Advancing the new evangelization with social media

By Enedelia J. Obregón

Senior Correspondent

As the global Catholic community welcomes Pope Francis, how do we use social media to continue the new evangelization of our families, parish, friends –– virtual and physical –– and the world? That was the challenge presented to the "Catholic nerds" at an unofficial South by Southwest Interactive workshop by Austin Catholic New Media (www.austincnm.com) on March 12 at St. Mary Cathedral in Austin.

About 40 tech-savvy faithful heard from social media gurus about podcasting, Facebook, Twitter, blogging and other fairly new methods of communication.

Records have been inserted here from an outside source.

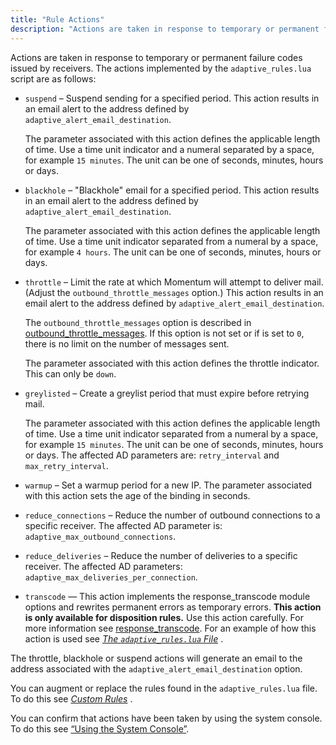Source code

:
 ```yaml
---
title: "Rule Actions"
description: "Actions are taken in response to temporary or permanent failure codes issued by receivers The actions implemented by the adaptive rules lua script are as follows suspend Suspend sending for a specified period This action results in an email alert to the address defined by adaptive alert email destination The..."
---
```


Actions are taken in response to temporary or permanent failure codes issued by receivers. The actions implemented by the `adaptive_rules.lua` script are as follows:

*   `suspend` – Suspend sending for a specified period. This action results in an email alert to the address defined by `adaptive_alert_email_destination`.

    The parameter associated with this action defines the applicable length of time. Use a time unit indicator and a numeral separated by a space, for example `15 minutes`. The unit can be one of seconds, minutes, hours or days.

*   `blackhole` – "Blackhole" email for a specified period. This action results in an email alert to the address defined by `adaptive_alert_email_destination`.

    The parameter associated with this action defines the applicable length of time. Use a time unit indicator separated from a numeral by a space, for example `4 hours`. The unit can be one of seconds, minutes, hours or days.

*   `throttle` – Limit the rate at which Momentum will attempt to deliver mail. (Adjust the `outbound_throttle_messages` option.) This action results in an email alert to the address defined by `adaptive_alert_email_destination`.

    The `outbound_throttle_messages` option is described in [outbound_throttle_messages](/momentum/3/3-reference/3-reference-conf-ref-outbound-throttle-messages). If this option is not set or if is set to `0`, there is no limit on the number of messages sent.

    The parameter associated with this action defines the throttle indicator. This can only be `down`.

*   `greylisted` – Create a greylist period that must expire before retrying mail.

    The parameter associated with this action defines the applicable length of time. Use a time unit indicator separated from a numeral by a space, for example `15 minutes`. The unit can be one of seconds, minutes, hours or days. The affected AD parameters are: `retry_interval` and `max_retry_interval`.

*   `warmup` – Set a warmup period for a new IP. The parameter associated with this action sets the age of the binding in seconds.

*   `reduce_connections` – Reduce the number of outbound connections to a specific receiver. The affected AD parameter is: `adaptive_max_outbound_connections`.

*   `reduce_deliveries` – Reduce the number of deliveries to a specific receiver. The affected AD parameters: `adaptive_max_deliveries_per_connection`.

*   `transcode` — This action implements the response_transcode module options and rewrites permanent errors as temporary errors. **This action is only available for disposition rules.**                                                 Use this action carefully. For more information see [response_transcode](/momentum/3/3-reference/3-reference-modules-response-transcode). For an example of how this action is used see [*The `adaptive_rules.lua` File*](/momentum/3/3-ad/ad-appendix-adaptive-rules) .

The throttle, blackhole or suspend actions will generate an email to the address associated with the `adaptive_alert_email_destination` option.

You can augment or replace the rules found in the `adaptive_rules.lua` file. To do this see [*Custom Rules*](/momentum/3/3-ad/ad-custom-rules) .

You can confirm that actions have been taken by using the system console. To do this see [“Using the System Console”](/momentum/3/3-ad/ad-troubleshooting-console).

Workshop presenters included ACNM founders Jason Elizondo and Chris Williston, parishioners of St. Thomas More Parish in Austin, and Cristobal Almanza of St. William Parish in Round Rock, who is the site’s executive director and designer. They shared their challenges of launching the website and writing about their faith in an increasingly secular world. They organized in October 2010 and had their website up by February 2011.

"This thing was going to be about networking," Elizondo said about contacting other Catholics through social media. "But the Holy Spirit took over."

The organization attracted other writers, including some Catholic moms who were blogging independently. He said that thanks to regular contributions from several talented writers, the pressure of writing daily posts has diminished and has enabled each writer to post every two weeks or so instead.

Father Chris Decker, president and chairman of the board for Catholic Underground (catholicunderground.com) who also serves as co-host of the site’s weekly podcast, said that before taking on any method of social media the faithful first have to discern their role in parish life, their talents and their personal mission. It also is very important to be knowledgeable about church teachings and to be deeply grounded in catechesis, he said.

Only through prayer and discernment can a person determine if God is calling one to a certain mission or if it’s just something one wants to do.

"Just because I can do something doesn’t mean I should," said Father Decker, who is a priest for the Diocese of Baton Rouge, La. "The hunger of my heart has to be in harmony with everything else. When it’s not, that’s what gets us into trouble."

Father Ryan Humphries, managing editor and panelist for Catholic Underground, said that as Catholics, we need to ask ourselves what we can do for the glory of God with the skills as well as the faults that God has given us.

Catholics with social media skills can use their God-given talents to creatively evangelize and reach those people in the pews as well as those who are not at Mass on Sundays.

"I’m sick and tired of what is not working in the church today," said Father Humphries, a priest of the Diocese of Alexandria, La. Instead of the negative, he focused on the thought that there might be new ways that do work.

"Why not use social networking for prayer requests?" he suggested. "Imagine if the Catechism could be turned into three-minute YouTube videos?"

Sometimes people get so excited about an idea that they jump in before praying and discerning.

"You pray," Father Humphries said. "If God says ‘wait,’ you have to be willing to be obedient to God. Don’t stop practicing your art." Sometimes God wants the person or the idea to mature.

Father Decker said there is a myth that the church is always behind the times in embracing new ideas or technology.

"The church always discerns things prayerfully," he said. "The church is always at the forefront, but is not always quick to use it. We always discern how it is to be used. That takes time."

Among those in attendance was Alex Martinez, business administrator at Our Lady of Wisdom Parish at Texas State University in San Marcos. He said the parish uses Twitter and Facebook to reach as many people as possible about events happening.

"We’re just trying to keep up," Martinez said. "It’s easier to reach (college students) this way."

Martinez said their 700 "likes" on Facebook give them a very general idea of how many people have access to what they post.

Martinez was there with fellow parishioner Kayla Urbanovsky, who serves as the parish communications director. She said traffic was increasing on the parish website (txstatecatholic.org) as well as on Twitter (@olwisdomtxstate).

"You can update every time you need to and people can easily share stuff about our parish," she said. "That way they know what’s going on."

That’s a plus for the parish, which is on the edge of campus and where students are in and out throughout the day, she said.